The John C. Winston Company Philadelphia
Copyright, 1918, by John C. Winston Company

CONTENTS
CHAPTER PAGE
I. "FOR UNCLE SAM" 9 II. INTO THE SERVICE--A SPY 21 III.
UNEXPECTED ACTION 34 IV. FAREWELL, UNITED STATES 43
V. THE FIGHT IN THE WIRELESS ROOM 54 VI. THE MYSTERY
OF THE IRON CROSS 67 VII. THE TIMELY RESCUE 77 VIII. THE
DEATH OF THE SPY 88 IX. THE PERISCOPE AT DAWN 101 X.
FRANCE AT LAST 110 XI. TAPPING THE ENEMY'S WIRE 118
XII. THE S O S WITH PISTOL SHOTS 131 XIII. THE CAVE OF
DEATH 140 XIV. DESPERATE MEASURES 153 XV. THE
SURPRISE ATTACK--PROMOTION 164 XVI. A TIGHT PLACE
176 XVII. THE LIEUTENANT'S INVENTION 191 XVIII. SLIM

GOODWIN A PRISONER 200 XIX. TURNING THE TABLES 211
XX. THE GREAT NEWS 221

ILLUSTRATIONS
"At Least Ten Thousand of Them," He Announced Frontispiece
PAGE
There was an Instant of Terrible Whirling about the Room 66
They had Accidentally Discovered an Enemy Wire and had Tapped It
130
Scores of Huge Armored Tanks Rolled Through 168

The Brighton Boys in the Radio Service
CHAPTER I
"FOR UNCLE SAM"
"Now is the time for all good men to come to the aid of their----"
It was that old practice sentence of typists, which is as old as are
typewriting machines, and Joe Harned, seated before the told-style,
noisy, but still capable machine in Philip Burton's telegraph office, had
rattled it off twenty-five times and was on his twenty-sixth when
suddenly, very suddenly, his mind began to work.
Or rather it might be said that an idea, the big idea, danced
unceremoniously into his brain, and, beginning to take definite and
concrete form, chased a score of other smaller ideas through all the
thought-channels of his handsome, boyish, well-rounded head.
He came to a full stop and gazed steadily at the upturned paper in the

typewriter in front of him.
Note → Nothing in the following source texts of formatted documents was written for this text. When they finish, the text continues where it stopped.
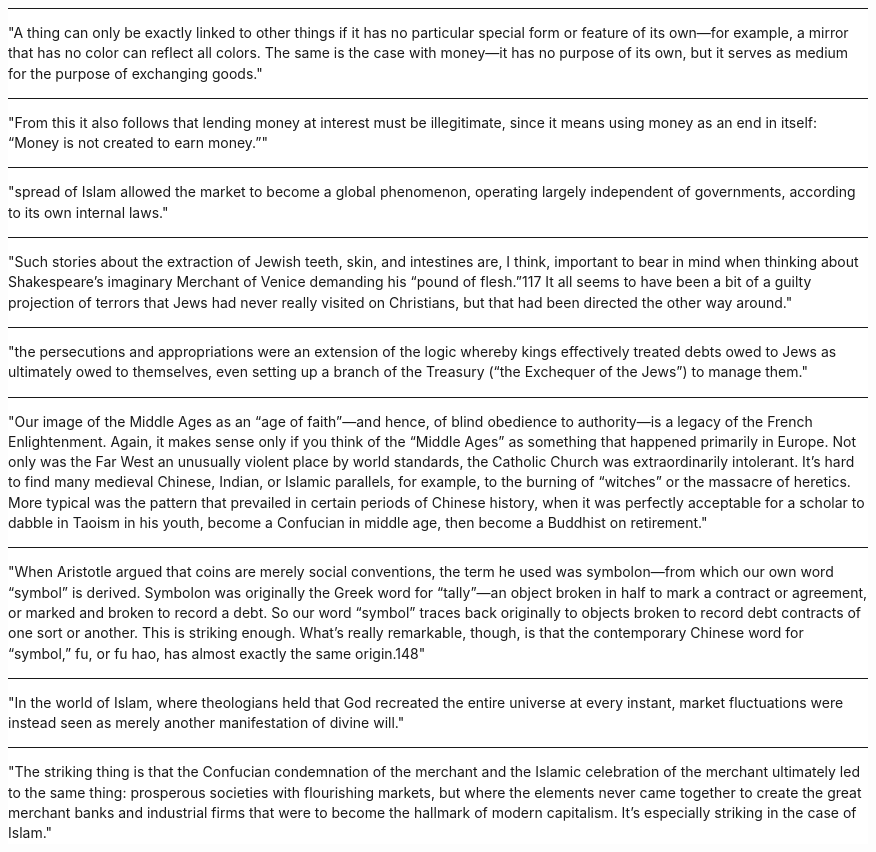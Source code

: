 ---------

"A thing can only be exactly linked to other things if it has no particular special form or feature of its own—for example, a mirror that has no color can reflect all colors. The same is the case with money—it has no purpose of its own, but it serves as medium for the purpose of exchanging goods."

---------

"From this it also follows that lending money at interest must be illegitimate, since it means using money as an end in itself: “Money is not created to earn money.”"

---------

"spread of Islam allowed the market to become a global phenomenon, operating largely independent of governments, according to its own internal laws."

---------

"Such stories about the extraction of Jewish teeth, skin, and intestines are, I think, important to bear in mind when thinking about Shakespeare’s imaginary Merchant of Venice demanding his “pound of flesh.”117 It all seems to have been a bit of a guilty projection of terrors that Jews had never really visited on Christians, but that had been directed the other way around."

---------

"the persecutions and appropriations were an extension of the logic whereby kings effectively treated debts owed to Jews as ultimately owed to themselves, even setting up a branch of the Treasury (“the Exchequer of the Jews”) to manage them."

---------

"Our image of the Middle Ages as an “age of faith”—and hence, of blind obedience to authority—is a legacy of the French Enlightenment. Again, it makes sense only if you think of the “Middle Ages” as something that happened primarily in Europe. Not only was the Far West an unusually violent place by world standards, the Catholic Church was extraordinarily intolerant. It’s hard to find many medieval Chinese, Indian, or Islamic parallels, for example, to the burning of “witches” or the massacre of heretics. More typical was the pattern that prevailed in certain periods of Chinese history, when it was perfectly acceptable for a scholar to dabble in Taoism in his youth, become a Confucian in middle age, then become a Buddhist on retirement."

---------

"When Aristotle argued that coins are merely social conventions, the term he used was symbolon—from which our own word “symbol” is derived. Symbolon was originally the Greek word for “tally”—an object broken in half to mark a contract or agreement, or marked and broken to record a debt. So our word “symbol” traces back originally to objects broken to record debt contracts of one sort or another. This is striking enough. What’s really remarkable, though, is that the contemporary Chinese word for “symbol,” fu, or fu hao, has almost exactly the same origin.148"

---------

"In the world of Islam, where theologians held that God recreated the entire universe at every instant, market fluctuations were instead seen as merely another manifestation of divine will."

---------

"The striking thing is that the Confucian condemnation of the merchant and the Islamic celebration of the merchant ultimately led to the same thing: prosperous societies with flourishing markets, but where the elements never came together to create the great merchant banks and industrial firms that were to become the hallmark of modern capitalism. It’s especially striking in the case of Islam."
Twenty-fives times he had written that
sentence, and twenty-five times with mechanical precision and true
adherence to time-honored custom he had finished it by tapping off the
word "party."
It was a formula of words which some genius had devised for the
fingering practice it gave one on the keyboard, and Joe Harned had
written it hundreds of times before, just as thousands of others had
done, without giving a thought to its meaning, or the significance that
the substitution of a single word would give it.
He read it again, and as if it were the result of an uncontrollable
impulse, his fingers began the rapid tap-tap-tap. And this time he
substituted the new word that the big idea had suddenly thrust into his
mind.
Joe gave the roller a twirl, the paper rolled out, dropped to the floor,
and he grasped for it eagerly.
Even Joe was surprised. He hadn't realized that in his enthusiastic haste
he had pushed down the key marked "caps."
In bold, outstanding letters near the bottom of the sheet was an historic
sentence, and Joe Harned--Harned, of Brighton Academy--had devised
it.
"NOW IS THE TIME FOR ALL GOOD MEN TO COME TO THE
AID OF THEIR COUNTRY!"
Joe gazed at it again for a moment, and then let his eyes travel across
the little office to where red-headed, freckle-faced, big-hearted and
impetuous Jerry Macklin was rapping away at another typewriter, and,
two feet away from Jerry, "Slim" Goodwin, "one-hundred-and-seventy
pounds in his stockinged feet, and five-feet-four in his gym suit," was
working the telegraph key with a pudgy hand.
"Jerry!" he called. "Oh, Slim! Come over here a moment, both of you. I
want to show you something."

Jerry immediately ceased typewriting, but Slim was reluctant to release
the telegraph key. However, as Joe began folding the paper in such a
way that only the last sentence showed, their aroused curiosity brought
both of them to his side.
"Read that,"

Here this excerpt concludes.